[Stored entries]
#####

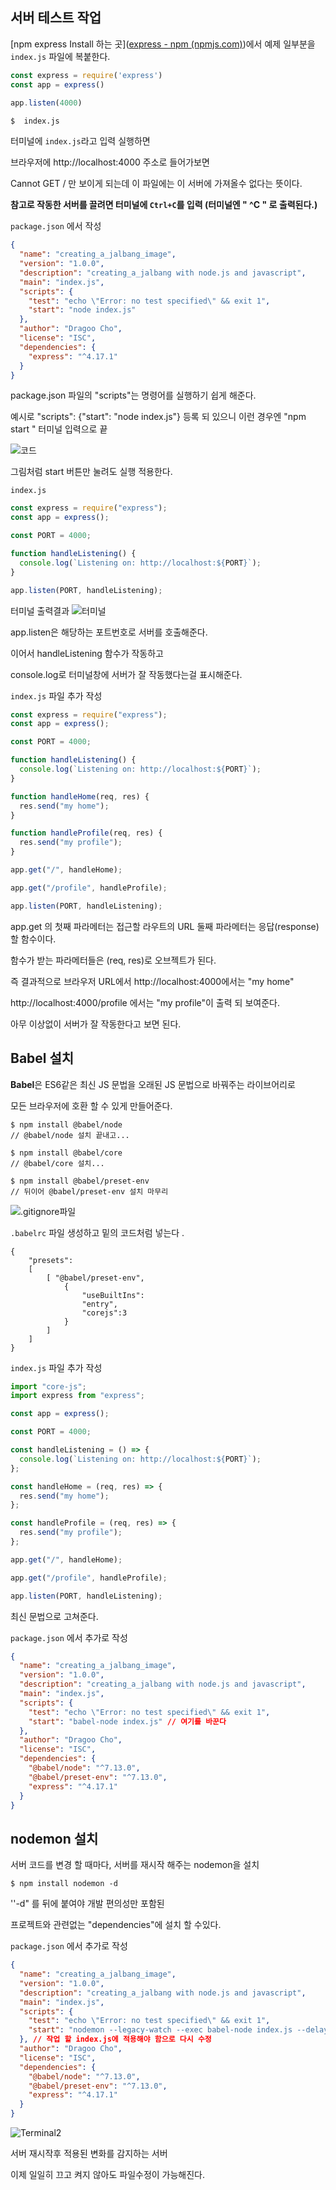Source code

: ## 서버 테스트 작업



[npm express Install 하는 곳]([express - npm (npmjs.com)](https://www.npmjs.com/package/express))에서 예제 일부분을 ```index.js``` 파일에 복붙한다.

```js
const express = require('express')
const app = express()
  
app.listen(4000)
```





```
$  index.js
```

터미널에 ```index.js```라고 입력 실행하면

브라우저에  http://localhost:4000  주소로 들어가보면

Cannot GET / 만 보이게 되는데  이 파일에는 이 서버에 가져올수 없다는 뜻이다.



**참고로 작동한 서버를 끌려면 터미널에  ```Ctrl+C```를 입력 (터미널엔  " ^C " 로 출력된다.)**



```package.json``` 에서 작성

```json
{
  "name": "creating_a_jalbang_image",
  "version": "1.0.0",
  "description": "creating_a_jalbang with node.js and javascript",
  "main": "index.js",
  "scripts": {
    "test": "echo \"Error: no test specified\" && exit 1",
    "start": "node index.js"
  },
  "author": "Dragoo Cho",
  "license": "ISC",
  "dependencies": {
    "express": "^4.17.1"
  }
}
```

package.json 파일의 "scripts"는 명령어를 실행하기 쉽게 해준다.

예시로 "scripts": {"start": "node index.js"} 등록 되 있으니 이런 경우엔  "npm start " 터미널 입력으로 끝




![코드](https://raw.githubusercontent.com/DragooCho/TIL/main/image/code2.png)

그림처럼 start 버튼만 눌려도 실행 적용한다.





```index.js```

```js
const express = require("express");
const app = express();

const PORT = 4000;

function handleListening() {
  console.log(`Listening on: http://localhost:${PORT}`);
}

app.listen(PORT, handleListening);
```





터미널 출력결과
![터미널](https://github.com/DragooCho/TIL/blob/main/image/Terminal1.png?raw=true)

app.listen은 해당하는 포트번호로 서버를 호출해준다. 

이어서  handleListening 함수가 작동하고

console.log로 터미널창에 서버가 잘 작동했다는걸 표시해준다.





```index.js``` 파일 추가 작성

```js
const express = require("express");
const app = express();

const PORT = 4000;

function handleListening() {
  console.log(`Listening on: http://localhost:${PORT}`);
}

function handleHome(req, res) {
  res.send("my home");
}

function handleProfile(req, res) {
  res.send("my profile");
}

app.get("/", handleHome);

app.get("/profile", handleProfile);

app.listen(PORT, handleListening);
```

app.get 의 첫째 파라메터는 접근할 라우트의 URL 둘째 파라메터는 응답(response) 할 함수이다.

함수가 받는 파라메터들은 (req, res)로 오브젝트가 된다.

즉 결과적으로 브라우저 URL에서   http://localhost:4000에서는 "my home"

 http://localhost:4000/profile 에서는 "my profile"이 출력 되 보여준다. 

아무 이상없이 서버가 잘 작동한다고 보면 된다.





## Babel 설치



 **Babel**은 ES6같은 최신 JS 문법을 오래된 JS 문법으로 바꿔주는 라이브어리로

 모든 브라우저에 호환 할 수 있게 만들어준다.



```
$ npm install @babel/node  
// @babel/node 설치 끝내고...

$ npm install @babel/core
// @babel/core 설치...

$ npm install @babel/preset-env  
// 뒤이어 @babel/preset-env 설치 마무리
```



![.gitignore파일](https://github.com/DragooCho/TIL/blob/main/image/flie1.png?raw=true)



```.babelrc``` 파일 생성하고 밑의 코드처럼 넣는다 .

```babelrc
{ 
    "presets": 
    [ 
        [ "@babel/preset-env", 
            { 
                "useBuiltIns": 
                "entry", 
                "corejs":3
            } 
        ] 
    ] 
}
```



```index.js``` 파일 추가 작성

```js
import "core-js";
import express from "express";

const app = express();

const PORT = 4000;

const handleListening = () => {
  console.log(`Listening on: http://localhost:${PORT}`);
};

const handleHome = (req, res) => {
  res.send("my home");
};

const handleProfile = (req, res) => {
  res.send("my profile");
};

app.get("/", handleHome);

app.get("/profile", handleProfile);

app.listen(PORT, handleListening);


```

최신 문법으로 고쳐준다.





```package.json``` 에서 추가로 작성

```json
{
  "name": "creating_a_jalbang_image",
  "version": "1.0.0",
  "description": "creating_a_jalbang with node.js and javascript",
  "main": "index.js",
  "scripts": {
    "test": "echo \"Error: no test specified\" && exit 1",
    "start": "babel-node index.js" // 여기를 바꾼다
  },
  "author": "Dragoo Cho",
  "license": "ISC",
  "dependencies": {
    "@babel/node": "^7.13.0",
    "@babel/preset-env": "^7.13.0",
    "express": "^4.17.1"
  }
}
```



## nodemon 설치

서버 코드를 변경 할 때마다, 서버를 재시작 해주는 nodemon을 설치



```
$ npm install nodemon -d 
```

''-d" 를 뒤에 붙여야 개발 편의성만 포함된 

프로젝트와 관련없는 "dependencies"에 설치 할 수있다.





```package.json``` 에서 추가로 작성

```json
{
  "name": "creating_a_jalbang_image",
  "version": "1.0.0",
  "description": "creating_a_jalbang with node.js and javascript",
  "main": "index.js",
  "scripts": {
    "test": "echo \"Error: no test specified\" && exit 1",
    "start": "nodemon --legacy-watch --exec babel-node index.js --delay 2" 
  }, // 작업 할 index.js에 적용해야 함으로 다시 수정
  "author": "Dragoo Cho",
  "license": "ISC",
  "dependencies": {
    "@babel/node": "^7.13.0",
    "@babel/preset-env": "^7.13.0",
    "express": "^4.17.1"
  }
}
```



![Terminal2](https://github.com/DragooCho/TIL/blob/main/image/Terminal2.png?raw=true)

서버 재시작후 적용된 변화를 감지하는 서버

이제 일일히 끄고 켜지 않아도 파일수정이 가능해진다.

#####

▶ _Directions_: Transcribe the records verbatim, excluding pictures.

▶ _Answer to this exercise_:
Source code

: ## 서버 테스트 작업



[npm express Install 하는 곳]([express - npm (npmjs.com)](https://www.npmjs.com/package/express))에서 예제 일부분을 ```index.js``` 파일에 복붙한다.

```js
const express = require('express')
const app = express()
  
app.listen(4000)
```





```
$  index.js
```

터미널에 ```index.js```라고 입력 실행하면

브라우저에  http://localhost:4000  주소로 들어가보면

Cannot GET / 만 보이게 되는데  이 파일에는 이 서버에 가져올수 없다는 뜻이다.



**참고로 작동한 서버를 끌려면 터미널에  ```Ctrl+C```를 입력 (터미널엔  " ^C " 로 출력된다.)**



```package.json``` 에서 작성

```json
{
  "name": "creating_a_jalbang_image",
  "version": "1.0.0",
  "description": "creating_a_jalbang with node.js and javascript",
  "main": "index.js",
  "scripts": {
    "test": "echo \"Error: no test specified\" && exit 1",
    "start": "node index.js"
  },
  "author": "Dragoo Cho",
  "license": "ISC",
  "dependencies": {
    "express": "^4.17.1"
  }
}
```

package.json 파일의 "scripts"는 명령어를 실행하기 쉽게 해준다.

예시로 "scripts": {"start": "node index.js"} 등록 되 있으니 이런 경우엔  "npm start " 터미널 입력으로 끝




![코드](https://raw.githubusercontent.com/DragooCho/TIL/main/image/code2.png)

그림처럼 start 버튼만 눌려도 실행 적용한다.





```index.js```

```js
const express = require("express");
const app = express();

const PORT = 4000;

function handleListening() {
  console.log(`Listening on: http://localhost:${PORT}`);
}

app.listen(PORT, handleListening);
```





터미널 출력결과
![터미널](https://github.com/DragooCho/TIL/blob/main/image/Terminal1.png?raw=true)

app.listen은 해당하는 포트번호로 서버를 호출해준다. 

이어서  handleListening 함수가 작동하고

console.log로 터미널창에 서버가 잘 작동했다는걸 표시해준다.





```index.js``` 파일 추가 작성

```js
const express = require("express");
const app = express();

const PORT = 4000;

function handleListening() {
  console.log(`Listening on: http://localhost:${PORT}`);
}

function handleHome(req, res) {
  res.send("my home");
}

function handleProfile(req, res) {
  res.send("my profile");
}

app.get("/", handleHome);

app.get("/profile", handleProfile);

app.listen(PORT, handleListening);
```

app.get 의 첫째 파라메터는 접근할 라우트의 URL 둘째 파라메터는 응답(response) 할 함수이다.

함수가 받는 파라메터들은 (req, res)로 오브젝트가 된다.

즉 결과적으로 브라우저 URL에서   http://localhost:4000에서는 "my home"

 http://localhost:4000/profile 에서는 "my profile"이 출력 되 보여준다. 

아무 이상없이 서버가 잘 작동한다고 보면 된다.





## Babel 설치



 **Babel**은 ES6같은 최신 JS 문법을 오래된 JS 문법으로 바꿔주는 라이브어리로

 모든 브라우저에 호환 할 수 있게 만들어준다.



```
$ npm install @babel/node  
// @babel/node 설치 끝내고...

$ npm install @babel/core
// @babel/core 설치...

$ npm install @babel/preset-env  
// 뒤이어 @babel/preset-env 설치 마무리
```



![.gitignore파일](https://github.com/DragooCho/TIL/blob/main/image/flie1.png?raw=true)



```.babelrc``` 파일 생성하고 밑의 코드처럼 넣는다 .

```babelrc
{ 
    "presets": 
    [ 
        [ "@babel/preset-env", 
            { 
                "useBuiltIns": 
                "entry", 
                "corejs":3
            } 
        ] 
    ] 
}
```



```index.js``` 파일 추가 작성

```js
import "core-js";
import express from "express";

const app = express();

const PORT = 4000;

const handleListening = () => {
  console.log(`Listening on: http://localhost:${PORT}`);
};

const handleHome = (req, res) => {
  res.send("my home");
};

const handleProfile = (req, res) => {
  res.send("my profile");
};

app.get("/", handleHome);

app.get("/profile", handleProfile);

app.listen(PORT, handleListening);


```

최신 문법으로 고쳐준다.





```package.json``` 에서 추가로 작성

```json
{
  "name": "creating_a_jalbang_image",
  "version": "1.0.0",
  "description": "creating_a_jalbang with node.js and javascript",
  "main": "index.js",
  "scripts": {
    "test": "echo \"Error: no test specified\" && exit 1",
    "start": "babel-node index.js" // 여기를 바꾼다
  },
  "author": "Dragoo Cho",
  "license": "ISC",
  "dependencies": {
    "@babel/node": "^7.13.0",
    "@babel/preset-env": "^7.13.0",
    "express": "^4.17.1"
  }
}
```



## nodemon 설치

서버 코드를 변경 할 때마다, 서버를 재시작 해주는 nodemon을 설치



```
$ npm install nodemon -d 
```

''-d" 를 뒤에 붙여야 개발 편의성만 포함된 

프로젝트와 관련없는 "dependencies"에 설치 할 수있다.





```package.json``` 에서 추가로 작성

```json
{
  "name": "creating_a_jalbang_image",
  "version": "1.0.0",
  "description": "creating_a_jalbang with node.js and javascript",
  "main": "index.js",
  "scripts": {
    "test": "echo \"Error: no test specified\" && exit 1",
    "start": "nodemon --legacy-watch --exec babel-node index.js --delay 2" 
  }, // 작업 할 index.js에 적용해야 함으로 다시 수정
  "author": "Dragoo Cho",
  "license": "ISC",
  "dependencies": {
    "@babel/node": "^7.13.0",
    "@babel/preset-env": "^7.13.0",
    "express": "^4.17.1"
  }
}
```



![Terminal2](https://github.com/DragooCho/TIL/blob/main/image/Terminal2.png?raw=true)

서버 재시작후 적용된 변화를 감지하는 서버

이제 일일히 끄고 켜지 않아도 파일수정이 가능해진다.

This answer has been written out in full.